I'm a professional photographer in the field of commercial advertising where I predominately be shooting what other people want. Yes, I usually have a fair amount of input into the creative process, and I like to think that that's a big part of why people hire me to produce their vision, but that is never a given. That means that if I want to feed my creative desires, then I will need to continue to make art for myself... for the sake of feeding my own soul.

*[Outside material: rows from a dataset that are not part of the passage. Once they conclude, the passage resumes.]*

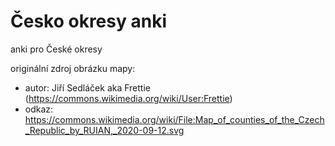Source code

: # Česko okresy anki
anki pro České okresy

originální zdroj obrázku mapy: 
- autor: Jiří Sedláček aka Frettie (https://commons.wikimedia.org/wiki/User:Frettie)
- odkaz: https://commons.wikimedia.org/wiki/File:Map_of_counties_of_the_Czech_Republic_by_RUIAN,_2020-09-12.svg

I am reading a book on the story of art by E.H. Gombrich and I came across a particularly profound quote this evening. It inspired me to continue to push outside of my preconceived notions about how my work should be represented and in turn perceived by other people. It makes me want to take up the practice of trying new things... or trying old things in a new way... and to not care if it even makes sense with the laws of the world around me. There is something to be said about not caring what other people think with regards to your "art". I have decided to shoot with only film and toy cameras this week. I am not relying on the crutch on instant digital feedback (a crutch which I must admit I lean on very heavily at times), nor on digital manipulation, and I'm throwing all of the traditional "rules" of photography right out the proverbial window. I'm not caring what anyone says about these images or even if they see them. This is for me... this is my practice at my art for the sake of the representation of how I see things around me. All that said, please read this quote by Gombrich. You won't be disappointed and I truly believe that you will be inspired:
"We are all inclined to accept conventional forms of colours as the only correct ones. Children sometimes think that stars must be star-shaped, though naturally they are not. The people who insist that in a picture the sky must be blue, and the grass green, are not very different from these children. They get indignant if they see other colours in a picture, but if we try to forget all we have heard about green grass and blue skies, and look at the world as if we had just arrived from another planet on a voyage of discovery and were seeing it for the first time, we may find that things are apt to have the most surprising colours. Now painters sometimes feel as if they were on such a voyage of discovery. They want to see the world afresh, and to discard all the accepted notions and prejudices about flesh being pink and apples yellow or red. It is not easy to get rid of these preconceived ideas, but the artists who succeed best in doing so often produce the most exciting works. It is they who teach us to see in nature new beauties of whose existence we have never dreamt. If we follow them and learn from them, even a glance out of our own window may become a thrilling adventure."
Now... be inspired... go make art... don't over-think... just create!